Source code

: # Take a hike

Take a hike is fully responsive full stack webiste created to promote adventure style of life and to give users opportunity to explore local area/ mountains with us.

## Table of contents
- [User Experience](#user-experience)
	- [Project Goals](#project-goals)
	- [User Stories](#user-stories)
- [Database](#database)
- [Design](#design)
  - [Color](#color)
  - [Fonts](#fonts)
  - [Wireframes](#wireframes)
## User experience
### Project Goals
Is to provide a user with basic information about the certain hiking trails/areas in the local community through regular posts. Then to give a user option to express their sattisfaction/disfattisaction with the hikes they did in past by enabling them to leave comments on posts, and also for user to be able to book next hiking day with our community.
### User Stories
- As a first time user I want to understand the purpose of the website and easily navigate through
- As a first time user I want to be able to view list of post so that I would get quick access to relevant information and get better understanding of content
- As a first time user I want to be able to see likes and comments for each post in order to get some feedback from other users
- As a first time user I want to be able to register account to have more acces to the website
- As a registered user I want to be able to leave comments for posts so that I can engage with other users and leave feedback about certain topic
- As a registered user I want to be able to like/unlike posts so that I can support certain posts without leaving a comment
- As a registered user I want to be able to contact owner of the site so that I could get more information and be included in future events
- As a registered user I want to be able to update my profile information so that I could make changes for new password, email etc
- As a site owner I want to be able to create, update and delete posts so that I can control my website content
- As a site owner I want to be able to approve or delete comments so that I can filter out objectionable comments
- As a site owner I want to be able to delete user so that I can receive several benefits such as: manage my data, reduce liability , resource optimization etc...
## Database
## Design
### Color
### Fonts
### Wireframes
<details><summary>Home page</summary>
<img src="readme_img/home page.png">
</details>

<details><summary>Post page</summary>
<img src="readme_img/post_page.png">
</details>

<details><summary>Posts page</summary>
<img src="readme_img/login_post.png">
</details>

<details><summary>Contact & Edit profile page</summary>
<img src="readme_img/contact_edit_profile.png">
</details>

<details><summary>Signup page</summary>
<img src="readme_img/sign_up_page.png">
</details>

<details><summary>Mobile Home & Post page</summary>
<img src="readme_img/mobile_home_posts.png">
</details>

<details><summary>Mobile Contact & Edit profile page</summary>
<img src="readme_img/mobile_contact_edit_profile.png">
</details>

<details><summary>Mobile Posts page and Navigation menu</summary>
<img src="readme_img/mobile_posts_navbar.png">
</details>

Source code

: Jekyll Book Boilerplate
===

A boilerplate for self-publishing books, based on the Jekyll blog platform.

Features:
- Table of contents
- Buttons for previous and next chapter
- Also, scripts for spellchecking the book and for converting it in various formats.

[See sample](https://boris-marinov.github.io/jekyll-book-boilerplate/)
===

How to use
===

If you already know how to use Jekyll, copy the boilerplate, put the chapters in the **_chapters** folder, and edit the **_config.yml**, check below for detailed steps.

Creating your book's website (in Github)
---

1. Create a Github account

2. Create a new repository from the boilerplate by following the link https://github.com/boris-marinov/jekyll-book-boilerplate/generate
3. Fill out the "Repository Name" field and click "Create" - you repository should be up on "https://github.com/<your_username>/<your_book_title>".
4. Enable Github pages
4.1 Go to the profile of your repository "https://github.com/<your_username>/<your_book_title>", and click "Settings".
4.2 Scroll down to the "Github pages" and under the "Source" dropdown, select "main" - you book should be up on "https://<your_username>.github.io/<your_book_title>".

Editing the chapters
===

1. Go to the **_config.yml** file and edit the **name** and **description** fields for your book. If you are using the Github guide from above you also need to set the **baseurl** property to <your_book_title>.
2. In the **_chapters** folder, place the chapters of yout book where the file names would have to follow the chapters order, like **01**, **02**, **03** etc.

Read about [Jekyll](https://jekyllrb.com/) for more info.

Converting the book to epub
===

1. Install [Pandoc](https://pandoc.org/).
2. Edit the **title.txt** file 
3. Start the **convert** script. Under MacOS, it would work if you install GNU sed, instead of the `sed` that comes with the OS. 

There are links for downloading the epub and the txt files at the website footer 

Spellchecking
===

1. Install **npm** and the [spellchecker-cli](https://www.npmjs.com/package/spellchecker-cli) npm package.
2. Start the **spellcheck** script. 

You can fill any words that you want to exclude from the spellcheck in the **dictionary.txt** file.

*-*-*

● **What you will do**: Nothing should be dropped. Retype each line above as it is.

● **Solved problem**:
Source code

: # Take a hike

Take a hike is fully responsive full stack webiste created to promote adventure style of life and to give users opportunity to explore local area/ mountains with us.

## Table of contents
- [User Experience](#user-experience)
	- [Project Goals](#project-goals)
	- [User Stories](#user-stories)
- [Database](#database)
- [Design](#design)
  - [Color](#color)
  - [Fonts](#fonts)
  - [Wireframes](#wireframes)
## User experience
### Project Goals
Is to provide a user with basic information about the certain hiking trails/areas in the local community through regular posts. Then to give a user option to express their sattisfaction/disfattisaction with the hikes they did in past by enabling them to leave comments on posts, and also for user to be able to book next hiking day with our community.
### User Stories
- As a first time user I want to understand the purpose of the website and easily navigate through
- As a first time user I want to be able to view list of post so that I would get quick access to relevant information and get better understanding of content
- As a first time user I want to be able to see likes and comments for each post in order to get some feedback from other users
- As a first time user I want to be able to register account to have more acces to the website
- As a registered user I want to be able to leave comments for posts so that I can engage with other users and leave feedback about certain topic
- As a registered user I want to be able to like/unlike posts so that I can support certain posts without leaving a comment
- As a registered user I want to be able to contact owner of the site so that I could get more information and be included in future events
- As a registered user I want to be able to update my profile information so that I could make changes for new password, email etc
- As a site owner I want to be able to create, update and delete posts so that I can control my website content
- As a site owner I want to be able to approve or delete comments so that I can filter out objectionable comments
- As a site owner I want to be able to delete user so that I can receive several benefits such as: manage my data, reduce liability , resource optimization etc...
## Database
## Design
### Color
### Fonts
### Wireframes
<details><summary>Home page</summary>
<img src="readme_img/home page.png">
</details>

<details><summary>Post page</summary>
<img src="readme_img/post_page.png">
</details>

<details><summary>Posts page</summary>
<img src="readme_img/login_post.png">
</details>

<details><summary>Contact & Edit profile page</summary>
<img src="readme_img/contact_edit_profile.png">
</details>

<details><summary>Signup page</summary>
<img src="readme_img/sign_up_page.png">
</details>

<details><summary>Mobile Home & Post page</summary>
<img src="readme_img/mobile_home_posts.png">
</details>

<details><summary>Mobile Contact & Edit profile page</summary>
<img src="readme_img/mobile_contact_edit_profile.png">
</details>

<details><summary>Mobile Posts page and Navigation menu</summary>
<img src="readme_img/mobile_posts_navbar.png">
</details>

Source code

: Jekyll Book Boilerplate
===

A boilerplate for self-publishing books, based on the Jekyll blog platform.

Features:
- Table of contents
- Buttons for previous and next chapter
- Also, scripts for spellchecking the book and for converting it in various formats.

[See sample](https://boris-marinov.github.io/jekyll-book-boilerplate/)
===

How to use
===

If you already know how to use Jekyll, copy the boilerplate, put the chapters in the **_chapters** folder, and edit the **_config.yml**, check below for detailed steps.

Creating your book's website (in Github)
---

1. Create a Github account

2. Create a new repository from the boilerplate by following the link https://github.com/boris-marinov/jekyll-book-boilerplate/generate
3. Fill out the "Repository Name" field and click "Create" - you repository should be up on "https://github.com/<your_username>/<your_book_title>".
4. Enable Github pages
4.1 Go to the profile of your repository "https://github.com/<your_username>/<your_book_title>", and click "Settings".
4.2 Scroll down to the "Github pages" and under the "Source" dropdown, select "main" - you book should be up on "https://<your_username>.github.io/<your_book_title>".

Editing the chapters
===

1. Go to the **_config.yml** file and edit the **name** and **description** fields for your book. If you are using the Github guide from above you also need to set the **baseurl** property to <your_book_title>.
2. In the **_chapters** folder, place the chapters of yout book where the file names would have to follow the chapters order, like **01**, **02**, **03** etc.

Read about [Jekyll](https://jekyllrb.com/) for more info.

Converting the book to epub
===

1. Install [Pandoc](https://pandoc.org/).
2. Edit the **title.txt** file 
3. Start the **convert** script. Under MacOS, it would work if you install GNU sed, instead of the `sed` that comes with the OS. 

There are links for downloading the epub and the txt files at the website footer 

Spellchecking
===

1. Install **npm** and the [spellchecker-cli](https://www.npmjs.com/package/spellchecker-cli) npm package.
2. Start the **spellcheck** script. 

You can fill any words that you want to exclude from the spellcheck in the **dictionary.txt** file.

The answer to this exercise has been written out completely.